Gregory John Smith had a nice life in Norway. He had a family, a successful career as an art and antiques dealer and a home with, as he puts it, “all the luxuries one can imagine.”
But something kept gnawing at him. It was the desire to do more; to do something that would make the world a better place.
“I was just not satisfied with the comfortable life, well knowing of the suffering children I had seen so many times before during my travels,” Gregory said.
A lifetime of experiences had fed his desire to help others. As a boy, he had traveled the world with his parents, living among the rich and poor. He later traveled to Eastern Europe and India, where he saw the crux of extreme poverty and indifference affecting the children who lived there.
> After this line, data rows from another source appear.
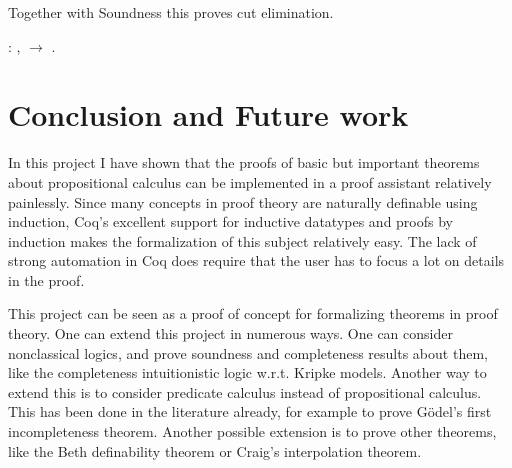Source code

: \documentclass{article}
\newenvironment{code}%
 {\small\begin{list}{}%
         {\setlength{\leftmargin}{10mm}}%
         \item[]%
 }
 {\end{list}}
\begin{document}
Together with Soundness this proves cut elimination.
\begin{code}
\coqdocnoindent
{}  : \coqdockw{\ensuremath{\forall}}  ,    \ensuremath{\rightarrow}   .\coqdoceol
\end{code}
\section{Conclusion and Future work}
In this project I have shown that the proofs of basic but important theorems about propositional calculus can be implemented in a proof assistant relatively painlessly. Since many concepts in proof theory are naturally definable using induction, Coq's excellent support for inductive datatypes and proofs by induction makes the formalization of this subject relatively easy. The lack of strong automation in Coq does require that the user has to focus a lot on details in the proof.

This project can be seen as a proof of concept for formalizing theorems in proof theory. One can extend this project in numerous ways. One can consider nonclassical logics, and prove soundness and completeness results about them, like the completeness intuitionistic logic w.r.t. Kripke models. Another way to extend this is to consider predicate calculus instead of propositional calculus. This has been done in the literature already, for example to prove Gödel's first incompleteness theorem.\citep{OConnor2005Incompleteness} Another possible extension is to prove other theorems, like the Beth definability theorem or Craig's interpolation theorem.


\end{document}
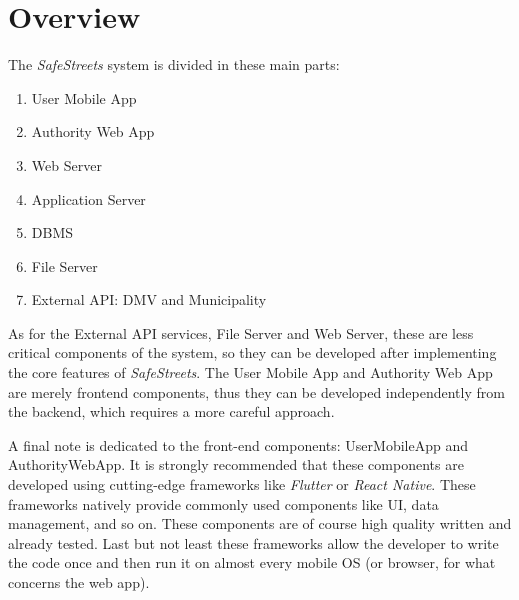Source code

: \section{Overview}
The \emph{SafeStreets} system is divided in these main parts:
\begin{enumerate}
    \item User Mobile App
    \item Authority Web App
    \item Web Server
    \item Application Server
    \item DBMS
    \item File Server
    \item External API: DMV and Municipality
\end{enumerate}

As for the External API services, File Server and Web Server, these are less
critical components of the system, so they can be developed after implementing
the core features of \emph{SafeStreets}. The User Mobile App and Authority Web
App are merely frontend components, thus they can be developed independently
from the backend, which requires a more careful approach.

A final note is dedicated to the front-end components: UserMobileApp and
AuthorityWebApp. It is strongly recommended that these components are developed
using cutting-edge frameworks like \emph{Flutter} or \emph{React Native}. These
frameworks natively provide commonly used components like UI, data management,
and so on. These components are of course high quality written and already
tested. Last but not least these frameworks allow the developer to write the
code once and then run it on almost every mobile OS (or browser, for what
concerns the web app).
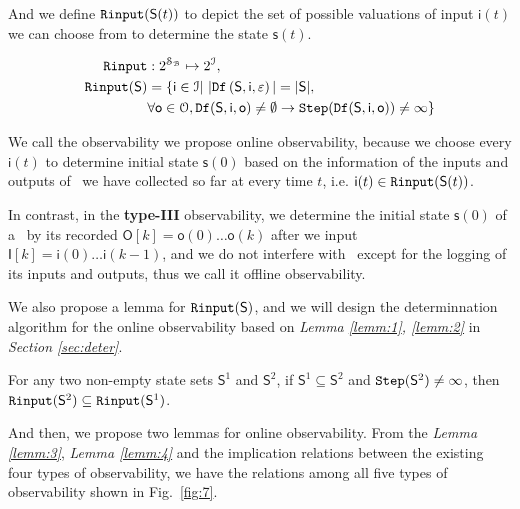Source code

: And we define ${\tt Rinput}(\mathsf{S}(t))$ to depict the set of possible valuations of input $\mathsf{i}(t)$ we can choose from to determine the state $\mathsf{s}(t)$.

\begin{equation}
\begin{split}
{\tt Rinput}&:2^{\mathcal{S}_{\mathcal{B}}} \mapsto2^{\mathcal{I}},\\
{\tt Rinput}(\mathsf{S})&=\{\mathsf{i}\in \mathcal{I}|\  |{\tt Df}\left(\mathsf{S},\mathsf{i},\varepsilon\right)|=|\mathsf{S}|, \\
&\forall \mathsf{o} \in \mathcal{O}, {\tt Df}(\mathsf{S},\mathsf{i},\mathsf{o})\ne \emptyset \rightarrow {\tt Step}({\tt Df}(\mathsf{S},\mathsf{i},\mathsf{o}))\ne \infty\}
\end{split}
\end{equation}

We call the observability we propose online observability, because we choose every $\mathsf{i}(t)$ to determine initial state $\mathsf{s}(0)$ based on the information of the inputs and outputs of \BCN\ we have collected so far at every time $t$, i.e. $\mathsf{i}(t)\in{\tt Rinput}(\mathsf{S}(t))$. 

In contrast, in the {\bf type-III} observability, we determine the initial state $\mathsf{s}(0)$ of a \BCN\ by its recorded $\mathsf{O}[k]=\mathsf{o}(0)\ldots\mathsf{o}(k)$ after we input $\mathsf{I}[k]=\mathsf{i}(0)\ldots\mathsf{i}(k-1)$, and  we do not interfere with \BCN\ except for the logging of its inputs and outputs, thus we call it offline observability.

We also propose a lemma for ${\tt Rinput}(\mathsf{S})$, and we will design the determinnation algorithm for the online observability based on {\em Lemma \ref{lemm:1}, \ref{lemm:2}} in {\em Section \ref{sec:deter}}.
\begin{lemma}
For any two non-empty state sets  $\mathsf{S}^{1}$ and $\mathsf{S}^{2}$, if $\mathsf{S}^{1}\subseteq\mathsf{S}^{2}$ and ${\tt Step}(\mathsf{S}^{2})\ne\infty$, then ${\tt Rinput}(\mathsf{S}^2)\subseteq{\tt Rinput}(\mathsf{S}^1)$.
\label{lemm:2}
\end{lemma}





And then, we propose two lemmas for online observability. From the {\em Lemma \ref{lemm:3}}, {\em Lemma \ref{lemm:4}} and the implication relations between the existing four types of observability, we have the relations among all five types of observability shown in Fig.~\ref{fig:7}.

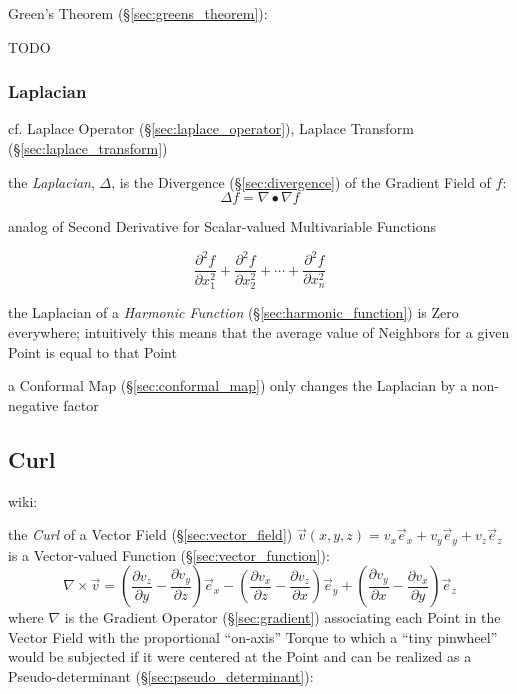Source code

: {Green's Theorem (\S\ref{sec:greens_theorem}):

TODO



\subsubsection{Laplacian}\label{sec:laplacian}

\fist cf. Laplace Operator (\S\ref{sec:laplace_operator}), Laplace Transform
(\S\ref{sec:laplace_transform}) %

the \emph{Laplacian}, $\Delta$, is the Divergence (\S\ref{sec:divergence}) of
the Gradient Field of $f$:
\[
  \Delta f = \nabla \bullet \nabla f
\]

analog of Second Derivative for Scalar-valued Multivariable Functions

\[
  \frac{\partial^2 f}{\partial{x_1^2}} +
  \frac{\partial^2 f}{\partial{x_2^2}} +
  \cdots +
  \frac{\partial^2 f}{\partial{x_n^2}}
\]

the Laplacian of a \emph{Harmonic Function} (\S\ref{sec:harmonic_function}) is
Zero everywhere; intuitively this means that the average value of Neighbors for
a given Point is equal to that Point

a Conformal Map (\S\ref{sec:conformal_map}) only changes the Laplacian by a
non-negative factor



\subsection{Curl}\label{sec:curl}

wiki:

the \emph{Curl} of a Vector Field (\S\ref{sec:vector_field}) $\vec{v}(x,y,z) =
v_x\vec{e}_x + v_y\vec{e}_y + v_z\vec{e}_z$ is a Vector-valued Function
(\S\ref{sec:vector_function}):
\[
  \nabla\times\vec{v} =
    (\frac{\partial v_z}{\partial y}-\frac{\partial v_y}{\partial z})\vec{e}_x -
    (\frac{\partial v_x}{\partial z}-\frac{\partial v_z}{\partial x})\vec{e}_y +
    (\frac{\partial v_y}{\partial x}-\frac{\partial v_x}{\partial y})\vec{e}_z
\]
where $\nabla$ is the Gradient Operator (\S\ref{sec:gradient}) associating each
Point in the Vector Field with the proportional ``on-axis'' Torque to which a
``tiny pinwheel'' would be subjected if it were centered at the Point and can
be realized as a Pseudo-determinant (\S\ref{sec:pseudo_determinant}):

}
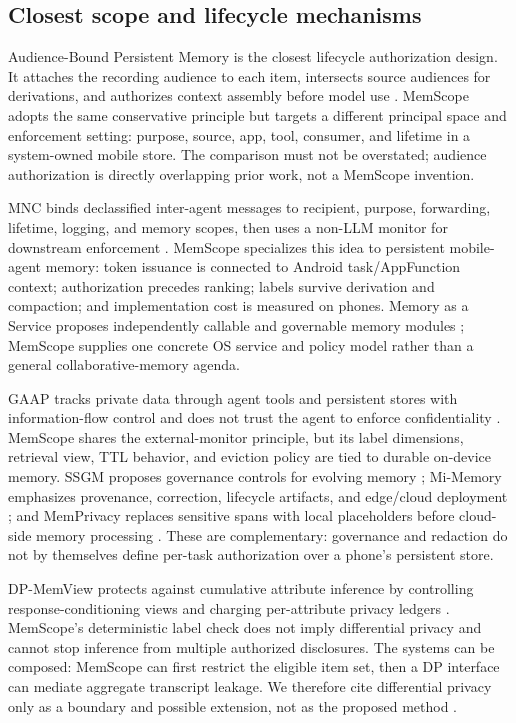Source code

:\subsection{Closest scope and lifecycle mechanisms}

Audience-Bound Persistent Memory is the closest lifecycle authorization design. It attaches the recording audience to each item, intersects source audiences for derivations, and authorizes context assembly before model use \citep{liu2026audience}. MemScope adopts the same conservative principle but targets a different principal space and enforcement setting: purpose, source, app, tool, consumer, and lifetime in a system-owned mobile store. The comparison must not be overstated; audience authorization is directly overlapping prior work, not a MemScope invention.

MNC binds declassified inter-agent messages to recipient, purpose, forwarding, lifetime, logging, and memory scopes, then uses a non-LLM monitor for downstream enforcement \citep{xu2026mnc}. MemScope specializes this idea to persistent mobile-agent memory: token issuance is connected to Android task/AppFunction context; authorization precedes ranking; labels survive derivation and compaction; and implementation cost is measured on phones. Memory as a Service proposes independently callable and governable memory modules \citep{li2025maas}; MemScope supplies one concrete OS service and policy model rather than a general collaborative-memory agenda.

GAAP tracks private data through agent tools and persistent stores with information-flow control and does not trust the agent to enforce confidentiality \citep{stanley2026gaap}. MemScope shares the external-monitor principle, but its label dimensions, retrieval view, TTL behavior, and eviction policy are tied to durable on-device memory. SSGM proposes governance controls for evolving memory \citep{lam2026ssgm}; Mi-Memory emphasizes provenance, correction, lifecycle artifacts, and edge/cloud deployment \citep{liu2026mimemory}; and MemPrivacy replaces sensitive spans with local placeholders before cloud-side memory processing \citep{chen2026memprivacy}. These are complementary: governance and redaction do not by themselves define per-task authorization over a phone's persistent store.

DP-MemView protects against cumulative attribute inference by controlling response-conditioning views and charging per-attribute privacy ledgers \citep{kim2026dpmemview}. MemScope's deterministic label check does not imply differential privacy and cannot stop inference from multiple authorized disclosures. The systems can be composed: MemScope can first restrict the eligible item set, then a DP interface can mediate aggregate transcript leakage. We therefore cite differential privacy only as a boundary and possible extension, not as the proposed method \citep{dwork2014algorithmic}.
The turning point, though, was watching the award-winning film Pixote, which documents the life of a young boy who lives on the streets in Brazil.
“I was astounded by the tragic situation and violence facing street children in Brazil and the film ignited once again my desire to do something about it,” Gregory said.
On his 40th birthday, Gregory sold his house and possessions to move to Brazil, donating the profits to Children At Risk Foundation, a foundation he started to fund his work. He left his peaceful Norwegian city with two suitcases in hand, basic Portuguese, and little idea of where this next phase in his life would take him.
Gregory started by living on the streets of São Paulo, where he gained insight into why children live on the streets.
“I was disturbed with their reasoning for being on the streets in the first place and the fact that they always expressed that it was fine to be on the streets when in reality, I was constantly witness to many tragic events and the sad consequences the streets had on their lives,” Gregory said. “I needed to understand the children better; I needed to discover why they would seemingly run away from what we had to offer them and to discover the right pathways for them to make the right choices.”
Today, Gregory is still living in Brazil, where he has impacted the lives of thousands of children. His organization, Rede Cultural Beija-Flor, sister organization of the Children At Risk Foundation, not only enables street children to take control of their own lives, but prevents children from ending up on the street in the first place by helping them find a positive way to survive and thrive in the community. (RCBF in Brazil and CARF in Norway are two independent foundations, but strongly connected.)
Gregory talked with us about living on the streets of São Paulo, challenges facing children in Brazil, and what it means to receive our 2014 Humanitarian Award.
How did your experience living on the streets of São Paulo help you to better serve children in need?
During my first months on the streets, accompanying a group of no less than 26 street children, I was disturbed with their reasoning for being on the streets in the first place and the fact that they always expressed that it was fine to be on the streets when in reality, I was constantly witness to many tragic events and the sad consequences the streets had on their lives. I needed to understand the children better; I needed to discover why they would seemingly run away from what we had to offer them and to discover the right pathways for them to make the right choices.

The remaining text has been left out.